Rassemblement mardi 7 à 17h30 au Musée d’Art Moderne, pour interpeller les maires de l’agglomération présents à la réunion de St-Etienne Métropole, pour le logement des 400 sans-logement de la région stéphanoise
mardi 31 janvier 2012


Dernière minute - Suite à la réunion du mercredi 1er février du collectif "pour que personne ne dorme à la rue", nous avons décidé d’assister à la séance publique du conseil de communauté de St-Etienne Métropole, mardi 7 février au Musée d’Art Moderne (rendez-vous à 17h30 sur le parking - la réunion du conseil de communauté est à 18h).
Nous comptons interpeller tous les maires présents pour qu’ils s’engagent à proposer des logements aux quelques 400 sans abris se trouvant sur Saint-Étienne et alentours.
Nous vous appelons à venir le plus nombreux possible.
Pour le collectif « que personne ne dorme à la rue » - Yves Scanu



Jeudi 26 et vendredi 27 janvier, la police nationale puis la police municipale sont donc intervenues à la Perrotière sur l’immeuble réquisitionné par le collectif "pour que personne ne dorme à la rue" (Voir Le collectif “Pour que personne ne dorme à la rue” a réquisitionné un immeuble public vide à Terrenoire à St-Etienne)

Le bâtiment des instituteurs de la Perrotière, propriété municipale, vide depuis des années, réquisitionné par le collectif "Personne à la rue" pour mettre à l’abri 33 personnes dont 18 enfants...

Quelles étaient les raisons de ces interventions policières ?

Le jeudi matin 26 janvier ce sont trois policiers de la police nationale, en tenue de combat, qui ont tambouriné sur la porte d’entrée de l’immeuble et intimidé les habitants pour exiger que ceux-ci leur ouvrent.

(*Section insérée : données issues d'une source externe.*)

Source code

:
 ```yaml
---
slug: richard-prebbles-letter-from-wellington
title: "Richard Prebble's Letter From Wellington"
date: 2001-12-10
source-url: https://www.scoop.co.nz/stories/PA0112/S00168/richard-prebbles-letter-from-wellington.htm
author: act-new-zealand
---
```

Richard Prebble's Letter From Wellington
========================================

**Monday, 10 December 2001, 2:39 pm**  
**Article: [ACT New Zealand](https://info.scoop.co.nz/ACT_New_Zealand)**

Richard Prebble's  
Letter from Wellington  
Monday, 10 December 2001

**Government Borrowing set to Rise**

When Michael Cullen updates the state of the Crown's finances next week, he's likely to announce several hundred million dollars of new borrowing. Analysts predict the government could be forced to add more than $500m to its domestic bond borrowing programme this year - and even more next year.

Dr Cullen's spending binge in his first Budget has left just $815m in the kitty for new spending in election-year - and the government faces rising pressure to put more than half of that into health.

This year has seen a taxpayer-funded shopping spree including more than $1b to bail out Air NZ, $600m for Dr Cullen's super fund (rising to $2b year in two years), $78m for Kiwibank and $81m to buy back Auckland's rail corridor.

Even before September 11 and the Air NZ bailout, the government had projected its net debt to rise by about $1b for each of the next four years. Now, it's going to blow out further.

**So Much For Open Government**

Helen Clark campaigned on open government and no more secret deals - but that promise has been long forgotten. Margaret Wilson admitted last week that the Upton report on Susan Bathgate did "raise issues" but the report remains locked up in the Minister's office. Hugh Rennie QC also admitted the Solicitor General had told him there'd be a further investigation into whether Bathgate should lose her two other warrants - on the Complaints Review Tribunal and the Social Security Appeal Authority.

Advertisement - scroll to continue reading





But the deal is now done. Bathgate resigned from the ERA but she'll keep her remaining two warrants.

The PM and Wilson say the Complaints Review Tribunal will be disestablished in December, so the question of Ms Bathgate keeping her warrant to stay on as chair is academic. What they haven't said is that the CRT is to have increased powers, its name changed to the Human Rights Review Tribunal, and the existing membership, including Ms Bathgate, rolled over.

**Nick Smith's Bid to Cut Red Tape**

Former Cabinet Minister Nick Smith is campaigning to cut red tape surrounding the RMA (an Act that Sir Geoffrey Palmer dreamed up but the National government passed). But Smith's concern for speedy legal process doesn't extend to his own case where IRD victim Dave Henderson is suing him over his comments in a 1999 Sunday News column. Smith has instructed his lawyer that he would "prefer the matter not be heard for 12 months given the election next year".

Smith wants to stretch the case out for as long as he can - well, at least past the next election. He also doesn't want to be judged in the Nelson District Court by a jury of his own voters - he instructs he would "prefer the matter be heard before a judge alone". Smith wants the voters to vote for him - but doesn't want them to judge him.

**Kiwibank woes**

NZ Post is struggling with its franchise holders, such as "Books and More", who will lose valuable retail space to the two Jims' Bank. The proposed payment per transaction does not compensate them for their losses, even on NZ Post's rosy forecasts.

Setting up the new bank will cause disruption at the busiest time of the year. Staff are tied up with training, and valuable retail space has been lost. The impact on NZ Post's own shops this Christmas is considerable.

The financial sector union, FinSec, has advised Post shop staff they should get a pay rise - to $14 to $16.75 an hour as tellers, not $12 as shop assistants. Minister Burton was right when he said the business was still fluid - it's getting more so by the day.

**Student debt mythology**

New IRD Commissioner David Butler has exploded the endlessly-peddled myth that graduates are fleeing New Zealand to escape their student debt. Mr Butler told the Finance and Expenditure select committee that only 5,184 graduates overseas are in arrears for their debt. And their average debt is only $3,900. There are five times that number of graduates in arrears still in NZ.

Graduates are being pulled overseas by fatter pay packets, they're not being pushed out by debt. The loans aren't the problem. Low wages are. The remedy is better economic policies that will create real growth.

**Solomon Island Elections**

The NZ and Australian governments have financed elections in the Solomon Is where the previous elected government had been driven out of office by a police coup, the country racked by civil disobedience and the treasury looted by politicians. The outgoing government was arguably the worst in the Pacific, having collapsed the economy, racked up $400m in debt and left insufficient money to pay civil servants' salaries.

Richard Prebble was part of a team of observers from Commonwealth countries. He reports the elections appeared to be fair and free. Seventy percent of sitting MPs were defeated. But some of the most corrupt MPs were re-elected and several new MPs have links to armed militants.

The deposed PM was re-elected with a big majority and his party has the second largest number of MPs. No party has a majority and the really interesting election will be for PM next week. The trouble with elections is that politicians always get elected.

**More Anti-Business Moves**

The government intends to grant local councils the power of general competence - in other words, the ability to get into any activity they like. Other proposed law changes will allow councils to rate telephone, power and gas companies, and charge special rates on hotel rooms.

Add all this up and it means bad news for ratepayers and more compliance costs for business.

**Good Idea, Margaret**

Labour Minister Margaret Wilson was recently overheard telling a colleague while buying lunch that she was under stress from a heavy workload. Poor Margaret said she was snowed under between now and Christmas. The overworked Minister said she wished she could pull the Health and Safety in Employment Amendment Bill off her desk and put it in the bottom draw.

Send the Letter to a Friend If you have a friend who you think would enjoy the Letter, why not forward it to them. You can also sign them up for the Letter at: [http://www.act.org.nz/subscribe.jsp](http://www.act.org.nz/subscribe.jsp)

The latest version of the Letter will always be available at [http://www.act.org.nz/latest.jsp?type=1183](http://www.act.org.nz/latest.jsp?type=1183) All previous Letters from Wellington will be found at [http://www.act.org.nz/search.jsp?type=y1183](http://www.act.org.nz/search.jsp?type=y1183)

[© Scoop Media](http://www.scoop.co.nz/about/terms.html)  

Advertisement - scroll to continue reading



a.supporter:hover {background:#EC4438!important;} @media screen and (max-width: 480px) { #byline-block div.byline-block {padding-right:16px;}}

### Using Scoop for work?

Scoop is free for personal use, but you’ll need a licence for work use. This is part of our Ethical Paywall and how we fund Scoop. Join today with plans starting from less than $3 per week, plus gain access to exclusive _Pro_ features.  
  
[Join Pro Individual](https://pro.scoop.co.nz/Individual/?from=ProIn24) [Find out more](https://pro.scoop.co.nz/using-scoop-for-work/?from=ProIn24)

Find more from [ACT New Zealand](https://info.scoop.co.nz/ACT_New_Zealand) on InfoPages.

Une habitante a finalement craqué et leur a ouvert. Les trois policiers ont alors procédé à un contrôle et un relevé de toutes les identités des personnes présentent à ce moment dans l’immeuble (tous les occupants n’étaient pas là à ce moment). Puis ils sont repartis.
Le lendemain matin, vendredi 27 janvier, c’est cette fois une dizaine de policiers municipaux qui est venue. Une personne du collectif présente à ce moment ne leur a pas permis d’entrer dans l’immeuble. Ils demandaient de pouvoir remettre aux habitants un document. Un adjoint au maire de St-Etienne, joint au téléphone, a expliqué qu’il s’agissait de notifier aux occupants une décision du tribunal de St-Etienne qui autorisait la ville à les expulser de l’immeuble, la ville ayant par ailleurs sollicité de la préfecture le concours de la force publique.
Si tout cela est confirmé (mais il n’y a pas de raison de mettre en cause la parole de l’adjoint au maire), ça signifie que la police nationale avait pour mission de relever les identités des habitants de l’immeuble de la Perrotière pour que l’huissier de la mairie puisse finaliser les notifications de la décision du tribunal que la police municipale a été chargée de délivrer.
Cela confirme que le Maire de St-Etienne a bien engagé une procédure d’expulsion qu’il souhaite apparemment mener au bout.

Cela pose plusieurs questions assez graves :

-  D’abord sur la légalité de la procédure utilisée par la mairie. A aucun moment les familles de l’immeuble ou/et le collectif pour que personne ne dorme à la rue, n’ont été tenus au courant de la procédure, ni par le tribunal ni par la mairie. Aucune convocation à une audience du tribunal ne leur a été remise. La mairie a donc utilisé une procédure non contradictoire - sans doute une ordonnance sur requête. Pourtant la réquisition par le collectif pour que personne ne dorme à la rue était de notoriété publique, les noms étaient sur la boîte aux lettres à l’entrée de l’immeuble. La mairie aurait du légalement engager une procédure contradictoire qui aurait permis aux habitants et au collectif de faire valoir leurs arguments, les raisons qui avaient conduit à la réquisition. Notre avocat, joint par téléphone, pense, en l’état de ces informations, que la procédure utilisée par la mairie est illégale. En tout cas il n’a jamais vu ça. Il nous demande de rassembler toutes les pièces officielles et notamment la décision du tribunal et de lui les faire parvenir pour voir ce qu’il est possible d’entreprendre en justice.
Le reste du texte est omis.